The position
If you are excited about growing with Hive and love operations, this might be the right position for you!
You’ll join as our first full-time data engineer, helping power our business, serve our customers better, and drive our data infrastructure.
What you’ll be responsible for:
Some exemplary topics of what we expect a data engineer to cover is below — an important note is that we’re not looking for someone that purely optimizes the technical aspects of what they’re doing, but that they’re doing it with their users (engineers, data analysts, PMs, …) and our customers in mind.
Design, develop, and maintain scalable ETL/ELT processes to support data ingestion, transformation, and storage using dbt, Python, and Redshift.
Optimize and manage our data warehouse (Redshift) to ensure high performance, reliability, and low latency.
Architect, create, and maintain data models that reflect the needs of the business.
Develop data products to be integrated across our entire operations platform, such as:
Merchant-facing analytics for dashboards and different views in our customer-facing applications
Operational analytics for data-driven decision making in our Warehouse Management Software
Delivery time prediction models to power our "Delivery Promise" functionality across applications, from the merchant's storefront to their tracking emails and customer-facing tracking portal.
Hive is building the leading operations platform for independent commerce. It’s time for us to take the next step and deeply invest in our data platform foundations as a key enabler to enhance the value of our multi-product offering. Better commerce operations for merchants, consumers, and our fulfillment network.
What you’ll be doing:
Data pipeline optimization: Redesign, build, and optimize ETL processes to reduce latency and improve performance for real-time analytics use cases.

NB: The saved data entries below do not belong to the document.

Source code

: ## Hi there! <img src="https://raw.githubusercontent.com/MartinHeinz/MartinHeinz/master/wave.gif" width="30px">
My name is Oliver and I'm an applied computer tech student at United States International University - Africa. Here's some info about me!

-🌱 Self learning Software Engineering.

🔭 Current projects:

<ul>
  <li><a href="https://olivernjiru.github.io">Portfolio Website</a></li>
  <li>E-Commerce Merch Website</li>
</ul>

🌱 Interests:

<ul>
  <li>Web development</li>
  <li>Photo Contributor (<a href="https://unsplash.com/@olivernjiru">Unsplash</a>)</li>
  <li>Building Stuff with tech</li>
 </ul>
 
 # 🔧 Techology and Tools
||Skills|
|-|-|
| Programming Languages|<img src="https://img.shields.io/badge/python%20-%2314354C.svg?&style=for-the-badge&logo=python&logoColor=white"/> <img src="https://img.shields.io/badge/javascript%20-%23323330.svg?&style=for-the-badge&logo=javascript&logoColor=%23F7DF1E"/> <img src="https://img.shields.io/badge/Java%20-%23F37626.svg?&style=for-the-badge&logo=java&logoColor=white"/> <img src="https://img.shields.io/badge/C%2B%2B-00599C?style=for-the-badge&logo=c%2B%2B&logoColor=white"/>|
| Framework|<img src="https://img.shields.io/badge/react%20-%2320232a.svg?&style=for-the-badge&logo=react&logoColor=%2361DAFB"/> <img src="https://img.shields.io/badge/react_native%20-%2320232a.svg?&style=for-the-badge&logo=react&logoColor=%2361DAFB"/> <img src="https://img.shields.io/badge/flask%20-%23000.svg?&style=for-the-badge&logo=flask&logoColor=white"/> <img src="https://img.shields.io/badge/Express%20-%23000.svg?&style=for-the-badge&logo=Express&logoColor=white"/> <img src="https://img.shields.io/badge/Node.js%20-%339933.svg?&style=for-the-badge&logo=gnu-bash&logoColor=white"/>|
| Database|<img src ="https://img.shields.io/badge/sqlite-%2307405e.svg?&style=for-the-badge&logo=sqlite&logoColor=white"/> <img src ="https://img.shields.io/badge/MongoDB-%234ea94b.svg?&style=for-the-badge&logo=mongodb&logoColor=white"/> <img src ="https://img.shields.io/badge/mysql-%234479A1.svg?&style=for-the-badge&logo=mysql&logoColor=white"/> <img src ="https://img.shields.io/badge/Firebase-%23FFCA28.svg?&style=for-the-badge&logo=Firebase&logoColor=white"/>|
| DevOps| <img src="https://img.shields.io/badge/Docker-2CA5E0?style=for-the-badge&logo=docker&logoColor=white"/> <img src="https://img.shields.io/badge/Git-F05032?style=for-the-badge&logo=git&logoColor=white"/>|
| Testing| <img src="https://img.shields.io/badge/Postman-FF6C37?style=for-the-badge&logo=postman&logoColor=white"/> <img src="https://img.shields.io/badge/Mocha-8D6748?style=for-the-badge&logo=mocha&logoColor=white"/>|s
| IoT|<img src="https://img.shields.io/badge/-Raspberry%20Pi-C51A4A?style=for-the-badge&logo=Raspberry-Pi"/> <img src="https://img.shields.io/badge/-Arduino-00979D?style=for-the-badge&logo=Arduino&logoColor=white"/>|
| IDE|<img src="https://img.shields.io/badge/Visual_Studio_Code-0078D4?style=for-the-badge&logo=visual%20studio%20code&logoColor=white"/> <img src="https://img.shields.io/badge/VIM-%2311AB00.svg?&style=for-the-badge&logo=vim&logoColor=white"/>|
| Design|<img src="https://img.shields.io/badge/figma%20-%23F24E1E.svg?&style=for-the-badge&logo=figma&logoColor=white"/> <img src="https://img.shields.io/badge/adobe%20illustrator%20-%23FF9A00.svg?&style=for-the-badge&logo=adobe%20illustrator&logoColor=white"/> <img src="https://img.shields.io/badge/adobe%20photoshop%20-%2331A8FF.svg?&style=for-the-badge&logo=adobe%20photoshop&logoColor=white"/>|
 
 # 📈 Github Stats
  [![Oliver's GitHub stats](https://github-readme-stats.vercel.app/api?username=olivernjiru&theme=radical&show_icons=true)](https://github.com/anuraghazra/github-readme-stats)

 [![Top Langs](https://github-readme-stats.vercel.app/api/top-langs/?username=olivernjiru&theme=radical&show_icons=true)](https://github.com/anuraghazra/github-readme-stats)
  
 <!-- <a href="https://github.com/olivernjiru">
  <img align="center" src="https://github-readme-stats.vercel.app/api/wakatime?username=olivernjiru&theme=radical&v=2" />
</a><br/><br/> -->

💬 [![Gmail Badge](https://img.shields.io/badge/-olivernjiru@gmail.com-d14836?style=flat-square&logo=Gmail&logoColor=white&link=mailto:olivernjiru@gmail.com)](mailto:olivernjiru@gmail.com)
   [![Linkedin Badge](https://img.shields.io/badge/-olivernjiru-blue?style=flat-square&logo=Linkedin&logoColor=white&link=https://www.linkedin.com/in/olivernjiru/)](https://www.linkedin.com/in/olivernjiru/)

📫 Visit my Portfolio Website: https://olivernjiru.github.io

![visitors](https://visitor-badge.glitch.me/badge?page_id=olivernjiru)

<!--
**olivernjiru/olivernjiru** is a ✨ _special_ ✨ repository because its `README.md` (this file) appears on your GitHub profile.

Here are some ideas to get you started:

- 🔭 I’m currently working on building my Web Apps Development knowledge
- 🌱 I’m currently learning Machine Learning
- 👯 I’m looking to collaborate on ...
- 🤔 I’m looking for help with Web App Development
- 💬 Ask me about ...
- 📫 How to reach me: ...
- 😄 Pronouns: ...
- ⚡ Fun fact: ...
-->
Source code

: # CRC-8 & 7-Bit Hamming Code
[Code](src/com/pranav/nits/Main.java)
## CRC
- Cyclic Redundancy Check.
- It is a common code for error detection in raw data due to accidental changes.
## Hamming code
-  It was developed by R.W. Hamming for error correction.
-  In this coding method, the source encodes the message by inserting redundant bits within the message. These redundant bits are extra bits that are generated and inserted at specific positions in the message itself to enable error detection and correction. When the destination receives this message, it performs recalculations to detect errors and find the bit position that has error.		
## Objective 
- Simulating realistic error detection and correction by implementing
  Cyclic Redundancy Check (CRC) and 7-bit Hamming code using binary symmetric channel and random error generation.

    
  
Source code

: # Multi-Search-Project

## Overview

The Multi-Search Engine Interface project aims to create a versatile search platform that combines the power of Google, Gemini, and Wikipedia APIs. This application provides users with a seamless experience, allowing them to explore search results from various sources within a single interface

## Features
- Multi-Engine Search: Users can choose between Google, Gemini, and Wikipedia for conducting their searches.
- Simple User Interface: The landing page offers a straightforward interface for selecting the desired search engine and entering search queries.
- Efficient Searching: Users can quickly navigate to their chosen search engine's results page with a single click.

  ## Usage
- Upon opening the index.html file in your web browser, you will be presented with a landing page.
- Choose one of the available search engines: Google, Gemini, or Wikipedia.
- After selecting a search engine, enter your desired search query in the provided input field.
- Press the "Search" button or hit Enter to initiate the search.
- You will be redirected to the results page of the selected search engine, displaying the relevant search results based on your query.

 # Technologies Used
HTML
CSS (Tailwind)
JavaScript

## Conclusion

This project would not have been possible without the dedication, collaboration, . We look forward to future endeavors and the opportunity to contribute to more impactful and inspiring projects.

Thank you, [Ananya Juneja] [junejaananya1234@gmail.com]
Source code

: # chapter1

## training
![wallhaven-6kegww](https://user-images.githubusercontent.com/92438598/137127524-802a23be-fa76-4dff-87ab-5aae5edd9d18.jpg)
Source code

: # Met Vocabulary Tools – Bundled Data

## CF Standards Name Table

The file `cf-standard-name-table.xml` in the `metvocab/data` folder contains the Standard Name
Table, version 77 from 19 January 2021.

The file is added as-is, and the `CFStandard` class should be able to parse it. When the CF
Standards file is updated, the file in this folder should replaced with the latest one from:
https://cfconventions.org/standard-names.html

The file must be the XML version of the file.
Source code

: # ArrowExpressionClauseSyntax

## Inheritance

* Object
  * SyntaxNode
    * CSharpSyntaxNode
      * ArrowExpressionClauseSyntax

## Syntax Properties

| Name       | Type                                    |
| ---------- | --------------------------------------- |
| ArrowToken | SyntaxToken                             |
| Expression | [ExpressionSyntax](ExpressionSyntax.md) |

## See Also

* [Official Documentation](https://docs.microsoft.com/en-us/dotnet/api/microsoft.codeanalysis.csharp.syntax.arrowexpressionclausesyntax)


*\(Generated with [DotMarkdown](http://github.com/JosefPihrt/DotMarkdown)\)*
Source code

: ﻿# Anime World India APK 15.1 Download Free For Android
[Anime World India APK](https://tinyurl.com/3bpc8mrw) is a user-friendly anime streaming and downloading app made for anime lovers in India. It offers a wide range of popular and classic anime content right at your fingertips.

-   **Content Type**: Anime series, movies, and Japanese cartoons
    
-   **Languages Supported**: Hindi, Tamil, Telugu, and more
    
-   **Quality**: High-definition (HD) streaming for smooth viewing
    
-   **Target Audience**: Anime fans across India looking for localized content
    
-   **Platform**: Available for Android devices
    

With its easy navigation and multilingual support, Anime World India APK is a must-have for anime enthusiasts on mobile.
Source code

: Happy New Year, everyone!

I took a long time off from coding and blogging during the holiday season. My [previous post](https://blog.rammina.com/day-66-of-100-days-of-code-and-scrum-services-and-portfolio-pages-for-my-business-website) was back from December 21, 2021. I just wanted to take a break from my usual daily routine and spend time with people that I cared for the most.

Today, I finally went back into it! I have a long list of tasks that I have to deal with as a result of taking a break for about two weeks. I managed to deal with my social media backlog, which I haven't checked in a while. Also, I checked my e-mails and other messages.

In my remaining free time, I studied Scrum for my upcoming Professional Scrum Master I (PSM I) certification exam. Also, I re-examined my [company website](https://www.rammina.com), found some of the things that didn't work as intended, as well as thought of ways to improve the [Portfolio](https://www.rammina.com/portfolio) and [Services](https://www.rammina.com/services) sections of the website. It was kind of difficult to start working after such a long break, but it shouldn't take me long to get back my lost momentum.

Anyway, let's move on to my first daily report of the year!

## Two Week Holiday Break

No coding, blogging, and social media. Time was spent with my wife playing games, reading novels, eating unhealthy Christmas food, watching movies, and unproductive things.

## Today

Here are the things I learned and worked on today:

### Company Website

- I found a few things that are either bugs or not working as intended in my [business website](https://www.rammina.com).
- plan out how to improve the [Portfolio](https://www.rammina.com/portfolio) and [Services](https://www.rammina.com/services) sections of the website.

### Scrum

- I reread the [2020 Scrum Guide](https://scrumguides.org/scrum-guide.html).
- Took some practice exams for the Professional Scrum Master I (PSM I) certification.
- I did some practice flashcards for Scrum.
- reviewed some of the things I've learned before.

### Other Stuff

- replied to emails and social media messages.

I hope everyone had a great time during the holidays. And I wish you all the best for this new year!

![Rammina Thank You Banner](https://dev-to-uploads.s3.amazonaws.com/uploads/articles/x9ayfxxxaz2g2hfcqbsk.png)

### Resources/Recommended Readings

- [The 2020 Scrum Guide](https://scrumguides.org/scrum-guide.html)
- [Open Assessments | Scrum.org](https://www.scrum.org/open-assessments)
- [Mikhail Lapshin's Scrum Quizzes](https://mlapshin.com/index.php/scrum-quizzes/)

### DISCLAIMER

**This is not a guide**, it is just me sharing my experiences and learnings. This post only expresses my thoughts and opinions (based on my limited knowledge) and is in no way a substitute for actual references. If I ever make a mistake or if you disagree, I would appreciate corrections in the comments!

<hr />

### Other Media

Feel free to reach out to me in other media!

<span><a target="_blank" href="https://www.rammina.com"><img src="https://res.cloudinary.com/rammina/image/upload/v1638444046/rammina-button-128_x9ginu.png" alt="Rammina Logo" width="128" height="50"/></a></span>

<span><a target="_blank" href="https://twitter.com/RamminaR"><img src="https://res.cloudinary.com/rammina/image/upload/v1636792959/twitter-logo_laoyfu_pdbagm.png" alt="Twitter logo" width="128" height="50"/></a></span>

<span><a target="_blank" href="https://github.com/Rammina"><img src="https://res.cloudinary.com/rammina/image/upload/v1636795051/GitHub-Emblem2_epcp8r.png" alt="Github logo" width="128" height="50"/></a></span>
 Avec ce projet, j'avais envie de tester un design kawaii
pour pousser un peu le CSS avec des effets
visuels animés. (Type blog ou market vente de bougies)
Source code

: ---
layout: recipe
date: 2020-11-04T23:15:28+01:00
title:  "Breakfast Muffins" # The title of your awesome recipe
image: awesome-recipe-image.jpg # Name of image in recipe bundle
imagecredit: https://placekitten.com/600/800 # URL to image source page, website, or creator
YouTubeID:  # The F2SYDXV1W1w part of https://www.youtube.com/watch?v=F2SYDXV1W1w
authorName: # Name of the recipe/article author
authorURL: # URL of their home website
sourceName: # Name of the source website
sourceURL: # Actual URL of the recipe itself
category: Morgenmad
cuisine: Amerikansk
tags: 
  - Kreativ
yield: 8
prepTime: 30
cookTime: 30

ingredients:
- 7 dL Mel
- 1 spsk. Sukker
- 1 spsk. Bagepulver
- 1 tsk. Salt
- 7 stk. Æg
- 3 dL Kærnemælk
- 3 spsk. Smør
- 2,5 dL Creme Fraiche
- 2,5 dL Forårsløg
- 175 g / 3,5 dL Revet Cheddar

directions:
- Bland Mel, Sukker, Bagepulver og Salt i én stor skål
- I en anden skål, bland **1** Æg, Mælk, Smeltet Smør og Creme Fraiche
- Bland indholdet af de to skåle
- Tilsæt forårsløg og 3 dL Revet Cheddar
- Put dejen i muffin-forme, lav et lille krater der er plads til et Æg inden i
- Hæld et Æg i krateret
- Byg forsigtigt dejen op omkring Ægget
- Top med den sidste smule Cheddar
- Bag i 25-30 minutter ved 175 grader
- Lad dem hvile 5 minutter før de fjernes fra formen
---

Scalable Data Warehouse setup: Help shape and implement a scalable data warehousing solution (e.g., in Redshift) to handle increasing data volumes and complex queries efficiently.
BI enhancement: Guide data analysts to develop new dashboards and reporting solutions in Metabase, providing actionable insights.
Data quality and consistency: Ensure comprehensive data quality and accuracy across all pipelines.
Integration with product infrastructure: Work with engineering teams to integrate data solutions with our product stack, enabling seamless data flow and enhancing our capabilities across the entire platform.